The reaction sequence is:
$C_6H_5NHCOCH_3$ $\xrightarrow{HNO_3/H_2SO_4} p-NO_2-C_6H_4-NHCOCH_3$ $\xrightarrow{OH^-/H_2O} p-NO_2-C_6H_4-NH_2$.

(C) The reaction of aniline with $NaNO_2$ and $HCl$ at $273-278 \ K$ is a diazotization reaction,which produces benzene diazonium chloride as the intermediate $X$.
Benzene diazonium chloride $(C_6H_5N_2^+Cl^-)$ is then hydrolyzed by heating with water $(H_2O/\Delta)$ to form phenol as the major product.
Therefore,$X$ is benzene diazonium chloride and $A$ is $H_2O/\Delta$.

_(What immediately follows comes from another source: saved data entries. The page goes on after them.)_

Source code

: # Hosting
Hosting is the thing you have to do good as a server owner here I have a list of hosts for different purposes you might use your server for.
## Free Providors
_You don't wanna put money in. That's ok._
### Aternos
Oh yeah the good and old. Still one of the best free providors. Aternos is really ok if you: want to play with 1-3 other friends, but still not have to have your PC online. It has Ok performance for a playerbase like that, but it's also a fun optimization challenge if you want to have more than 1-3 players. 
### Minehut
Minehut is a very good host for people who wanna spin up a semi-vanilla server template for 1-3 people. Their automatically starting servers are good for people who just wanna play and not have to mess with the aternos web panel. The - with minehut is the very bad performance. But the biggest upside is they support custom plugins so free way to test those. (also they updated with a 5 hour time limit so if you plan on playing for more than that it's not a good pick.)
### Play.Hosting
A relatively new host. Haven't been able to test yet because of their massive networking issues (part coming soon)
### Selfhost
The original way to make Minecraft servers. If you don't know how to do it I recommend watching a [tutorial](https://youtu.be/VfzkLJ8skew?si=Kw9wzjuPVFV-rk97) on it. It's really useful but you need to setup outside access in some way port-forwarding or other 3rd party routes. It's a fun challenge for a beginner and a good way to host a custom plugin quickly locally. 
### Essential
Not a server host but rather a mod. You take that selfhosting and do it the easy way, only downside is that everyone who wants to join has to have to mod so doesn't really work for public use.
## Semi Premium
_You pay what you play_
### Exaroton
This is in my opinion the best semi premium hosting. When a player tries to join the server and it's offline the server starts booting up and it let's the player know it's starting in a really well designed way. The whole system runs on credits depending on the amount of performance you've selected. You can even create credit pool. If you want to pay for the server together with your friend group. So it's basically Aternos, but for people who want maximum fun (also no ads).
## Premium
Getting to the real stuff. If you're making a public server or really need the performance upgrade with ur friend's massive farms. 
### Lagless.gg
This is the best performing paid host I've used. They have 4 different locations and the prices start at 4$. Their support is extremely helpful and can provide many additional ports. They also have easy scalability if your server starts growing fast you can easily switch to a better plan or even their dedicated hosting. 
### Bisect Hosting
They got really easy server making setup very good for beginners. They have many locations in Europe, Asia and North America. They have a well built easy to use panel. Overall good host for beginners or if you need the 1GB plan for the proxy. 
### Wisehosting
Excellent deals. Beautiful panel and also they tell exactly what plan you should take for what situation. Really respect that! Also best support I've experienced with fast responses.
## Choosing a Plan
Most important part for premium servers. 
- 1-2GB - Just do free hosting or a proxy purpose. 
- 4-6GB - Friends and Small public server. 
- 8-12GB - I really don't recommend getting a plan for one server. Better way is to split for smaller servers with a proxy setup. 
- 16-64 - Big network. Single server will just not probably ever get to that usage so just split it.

(C) The Hoffmann Bromamide degradation reaction involves the conversion of an amide $(RCONH_2)$ to a primary amine $(RNH_2)$ using $Br_2$ and $NaOH$ (or $KOH$).
$A$. $C_6H_5CH_2CONH_2 + Br_2 + 4NaOH \rightarrow C_6H_5CH_2NH_2 + Na_2CO_3 + 2NaBr + 2H_2O$. This is a Hoffmann Bromamide degradation.
$B$. $C_6H_5CN$ $\xrightarrow{KOH, H_2O} C_6H_5CONH_2$ $\xrightarrow{Br_2, NaOH} C_6H_5NH_2$. This involves Hoffmann Bromamide degradation in the second step.
$C$. $C_6H_5CH_2COCH_3$ $\xrightarrow{Br_2, NaOH} C_6H_5CH_2COOH$ $\xrightarrow{NH_3, \Delta} C_6H_5CH_2CONH_2$ $\xrightarrow{LiAlH_4} C_6H_5CH_2CH_2NH_2$. The first step is a haloform reaction,and the final step is a reduction. This reaction does not involve Hoffmann Bromamide degradation.
$D$. $C_6H_5COCl$ $\xrightarrow{NH_3} C_6H_5CONH_2$ $\xrightarrow{Br_2, NaOH} C_6H_5NH_2$. This involves Hoffmann Bromamide degradation in the second step.